Manganocene
- Names: Other names Bis(cyclopentadienyl)manganese

Identifiers
- CAS Number: 73138-26-8; 1271-27-8;
- 3D model (JSmol): Interactive image;
- ChemSpider: 29368716;
- ECHA InfoCard: 100.149.777
- EC Number: 620-873-7;
- PubChem CID: 21960473;
- CompTox Dashboard (EPA): DTXSID50993877 ;

Properties
- Chemical formula: C_{10}H_{10}Mn
- Molar mass: 185.128 g·mol^{−1}
- Appearance: amber solid < 159 °C, pink > 159 °C
- Melting point: 175 °C (347 °F; 448 K)
- Boiling point: 245 °C (473 °F; 518 K)
- Hazards: GHS labelling:
- Pictograms: GHS02: Flammable GHS07: Exclamation mark
- Signal word: Danger
- Hazard statements: H228, H315, H319, H335
- Precautionary statements: P210, P261, P305+P351+P338
- NFPA 704 (fire diamond): 2 2 3
- Flash point: 52 °C (126 °F; 325 K)

= Manganocene =

Manganocene or bis(cyclopentadienyl)manganese(II) is an organomanganese compound with the formula [Mn(C_{5}H_{5})_{2}]_{n}. It is a thermochromic solid that degrades rapidly in air. Although the compound is of little utility, it is often discussed as an example of a metallocene with ionic character.

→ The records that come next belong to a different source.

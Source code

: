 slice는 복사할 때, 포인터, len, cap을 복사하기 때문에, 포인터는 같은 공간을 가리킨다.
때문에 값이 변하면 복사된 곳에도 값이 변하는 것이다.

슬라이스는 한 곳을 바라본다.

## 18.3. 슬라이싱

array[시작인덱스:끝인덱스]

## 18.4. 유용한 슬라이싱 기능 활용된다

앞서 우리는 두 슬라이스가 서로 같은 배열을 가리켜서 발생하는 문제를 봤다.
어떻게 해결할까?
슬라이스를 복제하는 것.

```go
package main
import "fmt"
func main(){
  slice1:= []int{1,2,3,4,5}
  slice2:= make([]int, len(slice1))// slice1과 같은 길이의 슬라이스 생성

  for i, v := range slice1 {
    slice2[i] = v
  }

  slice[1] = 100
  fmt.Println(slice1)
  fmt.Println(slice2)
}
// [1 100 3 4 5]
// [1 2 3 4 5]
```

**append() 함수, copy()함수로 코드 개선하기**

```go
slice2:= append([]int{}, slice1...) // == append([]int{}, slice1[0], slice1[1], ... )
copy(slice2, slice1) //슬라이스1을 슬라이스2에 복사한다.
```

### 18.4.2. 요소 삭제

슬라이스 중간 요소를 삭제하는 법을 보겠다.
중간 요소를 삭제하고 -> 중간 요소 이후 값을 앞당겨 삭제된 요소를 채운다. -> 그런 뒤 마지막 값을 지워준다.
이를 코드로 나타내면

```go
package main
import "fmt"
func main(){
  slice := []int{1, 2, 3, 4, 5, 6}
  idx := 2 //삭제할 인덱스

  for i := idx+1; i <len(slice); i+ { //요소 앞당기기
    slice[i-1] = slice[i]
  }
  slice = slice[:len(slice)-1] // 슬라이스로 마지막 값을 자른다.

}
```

==Synthesis and structure==
It may be prepared in the manner common for other metallocenes, i.e., by reaction of manganese(II) chloride with sodium cyclopentadienide:
 MnCl_{2} + 2 CpNa → Cp_{2}Mn + 2 NaCl

In the solid state below 159 °C, manganocene adopts a polymeric structure with every manganese atom coordinated by three cyclopentadienyl ligands, two of which are bridging ligands. Above 159 °C, the solid changes color from amber to pink and the polymer converts to the structure of a normal sandwich complex, i.e., the molecule Mn(η^{5}-C_{5}H_{5})_{2}.

== Reactions ==
The ionic character of manganocene gives it an unusual pattern of reactivities compared to metallocenes of other transition metals in the same row. It is kinetically labile, being readily hydrolysed by water or hydrochloric acid, and readily forms adducts with two- or four-electron Lewis bases.

Manganocene polymerizes ethylene to high molecular weight linear polyethylene in the presence of methylaluminoxane or diethylaluminium chloride as cocatalysts. It does not polymerize propylene.